164 Teraz by owoc zbierać swojego szczepienia
165 I ratować w zachwianiu mdłego przyrodzenia!
166 Cieszyłeś przedtym insze w takiej-że przygodzie:
167 I będziesz w cudzej czulszy niżli w swojej szkodzie?
168 Teraz, mistrzu, sam się lecz! Czas doktór każdemu.
169 Ale kto pospolitym torem gardzi, temu
170 Tak póznego lekarstwa czekać nie przystoi!
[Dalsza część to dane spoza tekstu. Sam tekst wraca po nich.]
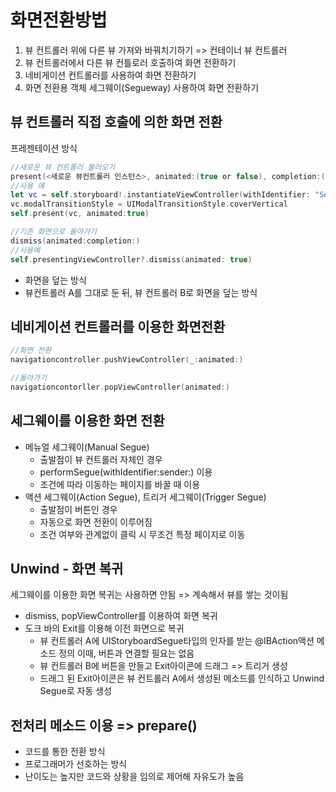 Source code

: # 화면전환방법

1. 뷰 컨트롤러 위에 다른 뷰 가져와 바꿔치기하기 => 컨테이너 뷰 컨트롤러
2. 뷰 컨트롤러에서 다른 뷰 컨틀로러 호출하여 화면 전환하기
3. 네비게이션 컨트롤러를 사용하여 화면 전환하기
4. 화면 전환용 객체 세그웨이(Segueway) 사용하여 화면 전환하기



## 뷰 컨트롤러 직접 호출에 의한 화면 전환

프레젠테이션 방식

```swift
//새로운 뷰 컨트롤러 불러오기
present(<새로운 뷰컨트롤러 인스턴스>, animated:(true or false), completion:(클로저등을 이용해 비동기함수실행))
//사용 예
let vc = self.storyboard!.instantiateViewController(withIdentifier: "SecondVC")
vc.modalTransitionStyle = UIModalTransitionStyle.coverVertical
self.present(vc, animated:true)

//기존 화면으로 돌아가기
dismiss(animated:completion:)
//사용예
self.presentingViewController?.dismiss(animated: true)
```

- 화면을 덮는 방식
- 뷰컨트롤러 A를 그대로 둔 뒤, 뷰 컨트롤러 B로 화면을 덮는 방식



## 네비게이션 컨트롤러를 이용한 화면전환

```swift
//화면 전환
navigationcontroller.pushViewController(_:animated:)

//돌아가기
navigationcontorller.popViewController(animated:)
```



## 세그웨이를 이용한 화면 전환

- 메뉴얼 세그웨이(Manual Segue)
  - 출발점이 뷰 컨트롤러 자체인 경우
  - performSegue(withIdentifier:sender:) 이용
  - 조건에 따라 이동하는 페이지를 바꿀 때 이용
- 액션 세그웨이(Action Segue), 트리거 세그웨이(Trigger Segue)
  - 출발점이 버튼인 경우
  - 자동으로 화면 전환이 이루어짐
  - 조건 여부와 관계없이 클릭 시 무조건 특정 페이지로 이동

## Unwind - 화면 복귀

세그웨이를 이용한 화면 복귀는 사용하면 안됨 => 계속해서 뷰를 쌓는 것이됨

- dismiss, popViewController를 이용하여 화면 복귀 
- 도크 바의 Exit를 이용해 이전 화면으로 복귀
  - 뷰 컨트롤러 A에 UIStoryboardSegue타입의 인자를 받는 @IBAction액션 메소드 정의
    이때, 버튼과 연결할 필요는 없음
  - 뷰 컨트롤러 B에 버튼을 만들고 Exit아이콘에 드래그 => 트리거 생성
  - 드래그 된 Exit아이콘은 뷰 컨트롤러 A에서 생성된 메소드를 인식하고 Unwind Segue로 자동 생성



## 전처리 메소드 이용 => prepare()

- 코드를 통한 전환 방식
- 프로그래머가 선호하는 방식
- 난이도는 높지만 코드와 상황을 임의로 제어해 자유도가 높음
171 Rozumem ma uprzedzić, co insze czas goi.
172 A czas co ma za fortel? Dawniejsze świeżymi
173 Przypadkami wybija, czasem weselszymi,
174 Czasem też z tejże miary; co człowiek z baczeniem
175 Pierwej, niż przyjdzie, widzi i takim myśleniem
176 Przeszłych rzeczy nie wściąga, przyszłych upatruje
177 I serce na oboję fortunę gotuje.
178 Tego się, synu, trzymaj, a ludzkie przygody
179 Ludzkie noś; jeden jest Pan smutku i nagrody.”
180 Tu zniknęła. — Jam się też ocknął. — Aczciem prawie
181 Niepewien, jeslim przez sen słuchał czy na jawie.